Local and state authorities evacuated all residents within one mile of the crash and started a controlled burn of the volatile chemicals to decrease the risk of an explosion. Vinyl chloride, a carcinogen used to manufacture PVC, was released from five train cars in the form of massive plumes of dark smoke visible throughout eastern Ohio and western Pennsylvania.
Buttigieg said on social media Tuesday evening that he “wanted to share” rail safety efforts from the administration “in the wake of the East Palestine derailment and its impact on hundreds of residents.” He mentioned “historic investments on rail safety” through the Bipartisan Infrastructure Law, a piece of legislation signed in November 2021 by President Joe Biden.

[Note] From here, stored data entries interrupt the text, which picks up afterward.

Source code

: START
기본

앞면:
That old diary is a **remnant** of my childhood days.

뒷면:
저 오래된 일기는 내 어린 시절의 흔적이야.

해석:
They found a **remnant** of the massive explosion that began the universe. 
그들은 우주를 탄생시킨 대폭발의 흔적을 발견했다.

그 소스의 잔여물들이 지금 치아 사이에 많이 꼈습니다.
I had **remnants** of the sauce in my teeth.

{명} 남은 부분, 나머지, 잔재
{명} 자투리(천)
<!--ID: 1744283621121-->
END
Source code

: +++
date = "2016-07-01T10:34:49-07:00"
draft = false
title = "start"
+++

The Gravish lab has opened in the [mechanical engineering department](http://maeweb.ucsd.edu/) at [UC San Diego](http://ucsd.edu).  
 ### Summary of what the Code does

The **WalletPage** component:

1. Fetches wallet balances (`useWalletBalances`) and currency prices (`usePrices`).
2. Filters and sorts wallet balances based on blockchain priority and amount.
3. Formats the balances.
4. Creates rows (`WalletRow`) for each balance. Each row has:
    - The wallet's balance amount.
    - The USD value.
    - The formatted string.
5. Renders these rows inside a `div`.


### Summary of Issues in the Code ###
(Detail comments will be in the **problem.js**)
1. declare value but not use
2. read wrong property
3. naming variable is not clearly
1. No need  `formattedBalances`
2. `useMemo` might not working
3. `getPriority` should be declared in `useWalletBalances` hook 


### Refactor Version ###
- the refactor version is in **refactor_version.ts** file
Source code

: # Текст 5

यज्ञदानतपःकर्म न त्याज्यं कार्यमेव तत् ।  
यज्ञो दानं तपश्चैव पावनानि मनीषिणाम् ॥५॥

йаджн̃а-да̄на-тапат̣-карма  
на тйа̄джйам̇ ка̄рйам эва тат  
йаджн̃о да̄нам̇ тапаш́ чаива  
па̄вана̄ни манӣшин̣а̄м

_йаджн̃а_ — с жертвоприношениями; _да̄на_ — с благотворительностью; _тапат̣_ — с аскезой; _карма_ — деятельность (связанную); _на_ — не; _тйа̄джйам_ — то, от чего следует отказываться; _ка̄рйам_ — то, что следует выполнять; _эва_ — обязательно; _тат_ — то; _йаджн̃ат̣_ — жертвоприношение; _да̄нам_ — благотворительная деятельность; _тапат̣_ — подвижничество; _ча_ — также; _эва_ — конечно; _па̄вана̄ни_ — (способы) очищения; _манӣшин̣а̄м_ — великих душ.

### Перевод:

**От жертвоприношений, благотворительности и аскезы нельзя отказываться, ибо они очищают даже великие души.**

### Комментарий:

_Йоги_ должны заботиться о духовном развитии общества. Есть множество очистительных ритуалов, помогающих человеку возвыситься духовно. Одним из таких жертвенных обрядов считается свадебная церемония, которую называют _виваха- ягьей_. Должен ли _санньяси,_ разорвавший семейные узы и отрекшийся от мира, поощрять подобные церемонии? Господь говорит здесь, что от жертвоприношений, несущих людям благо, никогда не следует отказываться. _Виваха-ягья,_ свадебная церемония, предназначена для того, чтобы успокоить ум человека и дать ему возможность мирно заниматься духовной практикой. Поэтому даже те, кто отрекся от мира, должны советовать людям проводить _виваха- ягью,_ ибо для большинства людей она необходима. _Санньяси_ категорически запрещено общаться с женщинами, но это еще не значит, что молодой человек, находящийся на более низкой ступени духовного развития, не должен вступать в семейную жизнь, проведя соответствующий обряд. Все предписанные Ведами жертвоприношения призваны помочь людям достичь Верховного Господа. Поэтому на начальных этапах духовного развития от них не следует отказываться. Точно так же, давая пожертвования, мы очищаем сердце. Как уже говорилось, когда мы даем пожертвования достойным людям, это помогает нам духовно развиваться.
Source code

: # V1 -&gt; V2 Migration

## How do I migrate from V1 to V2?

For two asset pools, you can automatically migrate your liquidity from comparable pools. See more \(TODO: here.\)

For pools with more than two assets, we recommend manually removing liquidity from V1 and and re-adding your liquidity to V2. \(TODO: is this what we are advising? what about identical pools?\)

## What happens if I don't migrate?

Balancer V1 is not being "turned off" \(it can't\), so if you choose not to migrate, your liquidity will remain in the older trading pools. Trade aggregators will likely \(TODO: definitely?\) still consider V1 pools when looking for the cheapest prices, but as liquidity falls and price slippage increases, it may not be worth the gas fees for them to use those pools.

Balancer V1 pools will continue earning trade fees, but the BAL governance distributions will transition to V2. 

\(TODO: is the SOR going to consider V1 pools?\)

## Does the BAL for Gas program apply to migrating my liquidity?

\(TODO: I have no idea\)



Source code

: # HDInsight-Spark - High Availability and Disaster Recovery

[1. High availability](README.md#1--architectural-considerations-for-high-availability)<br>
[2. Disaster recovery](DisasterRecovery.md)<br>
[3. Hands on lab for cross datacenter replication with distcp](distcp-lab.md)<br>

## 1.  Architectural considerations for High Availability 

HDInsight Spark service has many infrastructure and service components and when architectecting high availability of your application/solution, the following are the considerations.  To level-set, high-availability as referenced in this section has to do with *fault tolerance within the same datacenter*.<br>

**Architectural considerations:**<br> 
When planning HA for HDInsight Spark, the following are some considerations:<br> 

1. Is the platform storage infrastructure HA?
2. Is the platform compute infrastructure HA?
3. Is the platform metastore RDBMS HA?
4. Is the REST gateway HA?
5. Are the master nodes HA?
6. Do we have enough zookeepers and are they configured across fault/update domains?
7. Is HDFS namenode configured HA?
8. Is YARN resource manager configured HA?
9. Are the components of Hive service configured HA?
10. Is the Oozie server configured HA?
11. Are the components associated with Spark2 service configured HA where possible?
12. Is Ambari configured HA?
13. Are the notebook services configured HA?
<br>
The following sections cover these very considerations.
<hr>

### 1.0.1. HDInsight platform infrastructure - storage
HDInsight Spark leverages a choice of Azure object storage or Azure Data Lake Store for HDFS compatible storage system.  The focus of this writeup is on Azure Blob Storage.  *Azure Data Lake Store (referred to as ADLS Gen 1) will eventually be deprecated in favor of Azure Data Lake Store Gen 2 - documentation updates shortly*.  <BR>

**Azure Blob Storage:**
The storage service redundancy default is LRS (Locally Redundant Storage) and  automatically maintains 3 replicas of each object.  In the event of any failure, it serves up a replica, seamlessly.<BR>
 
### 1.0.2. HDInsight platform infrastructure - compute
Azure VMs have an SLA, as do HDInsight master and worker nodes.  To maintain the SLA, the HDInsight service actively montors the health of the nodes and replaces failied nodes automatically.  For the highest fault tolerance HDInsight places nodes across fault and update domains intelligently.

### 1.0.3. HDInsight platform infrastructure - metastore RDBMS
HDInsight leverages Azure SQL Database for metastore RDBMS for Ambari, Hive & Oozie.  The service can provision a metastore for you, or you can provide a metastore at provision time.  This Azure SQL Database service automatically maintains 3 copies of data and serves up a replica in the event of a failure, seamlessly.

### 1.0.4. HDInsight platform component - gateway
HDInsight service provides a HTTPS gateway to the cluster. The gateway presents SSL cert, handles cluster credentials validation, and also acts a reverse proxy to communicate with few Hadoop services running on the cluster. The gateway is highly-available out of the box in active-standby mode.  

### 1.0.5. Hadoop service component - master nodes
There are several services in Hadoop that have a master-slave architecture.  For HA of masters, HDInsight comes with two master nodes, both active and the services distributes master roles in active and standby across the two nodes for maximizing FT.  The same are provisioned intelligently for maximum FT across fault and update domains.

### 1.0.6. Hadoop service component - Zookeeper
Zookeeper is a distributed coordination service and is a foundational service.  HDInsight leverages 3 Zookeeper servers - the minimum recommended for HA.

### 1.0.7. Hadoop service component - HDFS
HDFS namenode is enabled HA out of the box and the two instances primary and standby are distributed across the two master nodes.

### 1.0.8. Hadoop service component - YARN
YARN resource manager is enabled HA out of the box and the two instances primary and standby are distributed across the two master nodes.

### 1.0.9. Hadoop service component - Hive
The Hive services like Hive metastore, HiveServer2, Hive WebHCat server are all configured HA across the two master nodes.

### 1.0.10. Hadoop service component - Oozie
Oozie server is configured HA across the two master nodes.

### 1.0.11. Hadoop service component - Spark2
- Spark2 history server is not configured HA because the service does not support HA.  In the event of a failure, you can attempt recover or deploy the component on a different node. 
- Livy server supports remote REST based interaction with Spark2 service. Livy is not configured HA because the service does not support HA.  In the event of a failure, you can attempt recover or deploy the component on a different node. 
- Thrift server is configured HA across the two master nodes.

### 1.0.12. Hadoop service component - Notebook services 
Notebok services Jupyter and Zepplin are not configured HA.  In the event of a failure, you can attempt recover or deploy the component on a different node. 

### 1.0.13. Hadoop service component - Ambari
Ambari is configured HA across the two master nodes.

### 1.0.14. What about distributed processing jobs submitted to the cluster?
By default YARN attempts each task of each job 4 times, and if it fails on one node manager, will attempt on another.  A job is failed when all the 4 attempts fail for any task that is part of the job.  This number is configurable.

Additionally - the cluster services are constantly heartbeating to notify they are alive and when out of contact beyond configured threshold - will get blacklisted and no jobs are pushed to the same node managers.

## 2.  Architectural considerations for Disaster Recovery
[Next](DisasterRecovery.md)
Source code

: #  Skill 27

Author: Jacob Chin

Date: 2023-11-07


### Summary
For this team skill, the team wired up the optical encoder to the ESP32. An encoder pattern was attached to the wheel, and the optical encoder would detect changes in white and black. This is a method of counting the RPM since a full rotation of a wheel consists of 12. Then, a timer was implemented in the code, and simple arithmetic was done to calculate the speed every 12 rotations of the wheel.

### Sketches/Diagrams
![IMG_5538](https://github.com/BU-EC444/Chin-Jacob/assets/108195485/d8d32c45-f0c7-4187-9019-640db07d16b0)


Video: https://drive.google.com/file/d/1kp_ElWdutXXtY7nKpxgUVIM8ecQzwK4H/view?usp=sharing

Among the efforts cited by Buttigieg included $120 million issued last summer to improve railway safety, $32.4 million to strengthen local hazardous material incident responses, and $3 billion for the Railroad Crossing Elimination Program. “In too many communities across America, outdated railroad crossings are unsafe, result in lengthy wait times, and can even create significant delays in our supply chains,” Buttigieg said in a statement about the initiative. “We can improve rail crossings and help people and goods get where they need to go more safely.”
Buttigieg also said the administration has been “constrained” on rail safety as a result of a “braking rule withdrawn by the Trump administration in 2018 because of a law passed by Congress in 2015.” He added that he is “always ready to work with Congress” on furthering or restoring “capacity to address rail safety issues” at his agency.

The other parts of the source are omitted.